Un par de bomberos cuyos rostros estaban cubiertos de hollín negro llegaron al mostrador y Dolly forzó una sonrisa que dibujó un hoyuelo en cada mejilla mientras servía la sopa en dos tazones.

—Una noche ajetreada, ¿eh, muchachos? —comentó.

—Las malditas mangueras están heladas —contestó el hombre más bajo—. Tendrías que verlo. Apagamos las llamas en una casa y hay carámbanos colgando al lado, donde ha caído agua.

—Qué horror —dijo Dolly, y los dos hombres se mostraron de acuerdo, antes de arrastrarse hacia una mesa y dejarla sola una vez más en la cocina.

Apoyó el codo en la encimera y el mentón en las manos.

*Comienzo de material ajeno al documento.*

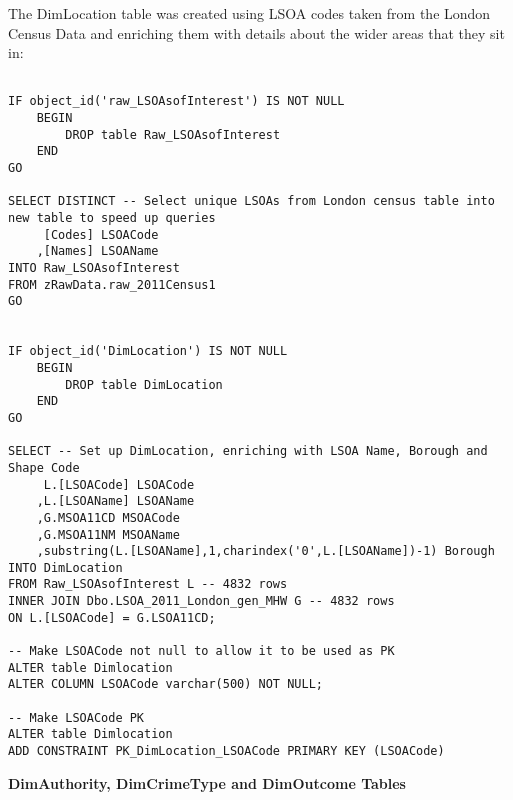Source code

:\documentclass{article}
\begin{document}
The DimLocation table was created using LSOA codes taken from the London Census Data and enriching them with details about the wider areas that they sit in:
\begin{lstlisting}

IF object_id('raw_LSOAsofInterest') IS NOT NULL 
	BEGIN 
		DROP table Raw_LSOAsofInterest
	END
GO

SELECT DISTINCT -- Select unique LSOAs from London census table into new table to speed up queries
	 [Codes] LSOACode
	,[Names] LSOAName
INTO Raw_LSOAsofInterest 
FROM zRawData.raw_2011Census1
GO


IF object_id('DimLocation') IS NOT NULL 
	BEGIN 
		DROP table DimLocation
	END
GO

SELECT -- Set up DimLocation, enriching with LSOA Name, Borough and Shape Code
	 L.[LSOACode] LSOACode
	,L.[LSOAName] LSOAName
	,G.MSOA11CD MSOACode
	,G.MSOA11NM MSOAName
	,substring(L.[LSOAName],1,charindex('0',L.[LSOAName])-1) Borough
INTO DimLocation 
FROM Raw_LSOAsofInterest L -- 4832 rows
INNER JOIN Dbo.LSOA_2011_London_gen_MHW G -- 4832 rows
ON L.[LSOACode] = G.LSOA11CD;

-- Make LSOACode not null to allow it to be used as PK
ALTER table Dimlocation
ALTER COLUMN LSOACode varchar(500) NOT NULL;

-- Make LSOACode PK
ALTER table Dimlocation
ADD CONSTRAINT PK_DimLocation_LSOACode PRIMARY KEY (LSOACode)

\end{lstlisting}
\bigskip

\noindent
\textbf{DimAuthority, DimCrimeType and DimOutcome Tables}
\end{document}
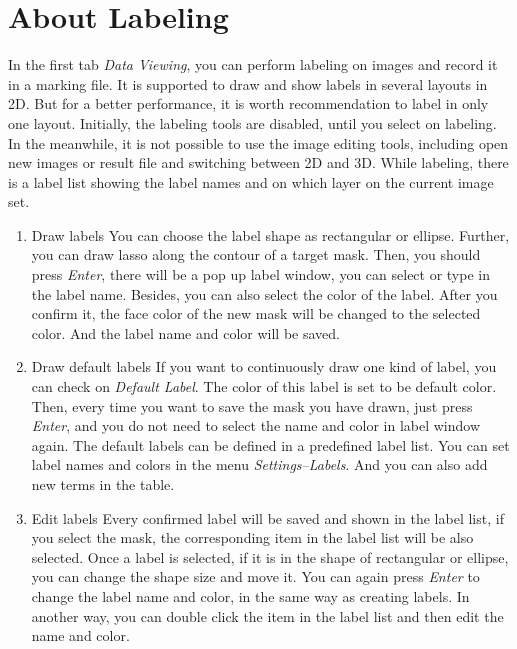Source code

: \documentclass[12pt]{article}
\begin{document}
\graphicspath{ {images/} }
\section*{About Labeling}

In the first tab \textit{Data Viewing}, you can perform labeling on images and record it in a marking file. It is supported to draw and show labels in several layouts in 2D. But for a better performance, it is worth recommendation to label in only one layout. Initially, the labeling tools are disabled, until you select on labeling. In the meanwhile, it is not possible to use the image editing tools, including open new images or result file and switching between 2D and 3D. While labeling, there is a label list showing the label names and on which layer on the current image set.
\begin{enumerate}
	\item Draw labels
	\newline You can choose the label shape as rectangular or ellipse. Further, you can draw lasso along the contour of a target mask. Then, you should press \textit{Enter}, there will be a pop up label window, you can select or type in the label name. Besides, you can also select the color of the label. After you confirm it, the face color of the new mask will be changed to the selected color. And the label name and color will be saved.
	
	\item Draw default labels
	\newline If you want to continuously draw one kind of label, you can check on \textit{Default Label}. The color of this label is set to be default color. Then, every time you want to save the mask you have drawn, just press \textit{Enter}, and you do not need to select the name and color in label window again. The default labels can be defined in a predefined label list. You can set label names and colors in the menu \textit{Settings--Labels}. And you can also add new terms in the table.
	
	\item Edit labels
	\newline Every confirmed label will be saved and shown in the label list, if you select the mask, the corresponding item in the label list will be also selected. Once a label is selected, if it is in the shape of rectangular or ellipse, you can change the shape size and move it. You can again press \textit{Enter} to change the label name and color, in the same way as creating labels. In another way, you can double click the item in the label list and then edit the name and color.
	

\end{enumerate}
\end{document}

Sin duda, Vivien estaba ocupada últimamente con ese doctor suyo. Dolly se llevó una desilusión cuando Jimmy se lo contó (habría preferido enterarse por boca de Vivien), pero comprendió la necesidad de guardar el secreto. A Henry Jenkins no le habría hecho ninguna gracia que su esposa tantease el terreno: bastaba una mirada para saberlo. Si alguien escuchase las confidencias de Vivien o viese algo sospechoso y se lo contase al marido, ocurriría un desastre. No era de extrañar que insistiese en que Jimmy no contase a nadie lo que le había dicho.

—¿Señora Jenkins? ¡Oiga, señora Jenkins!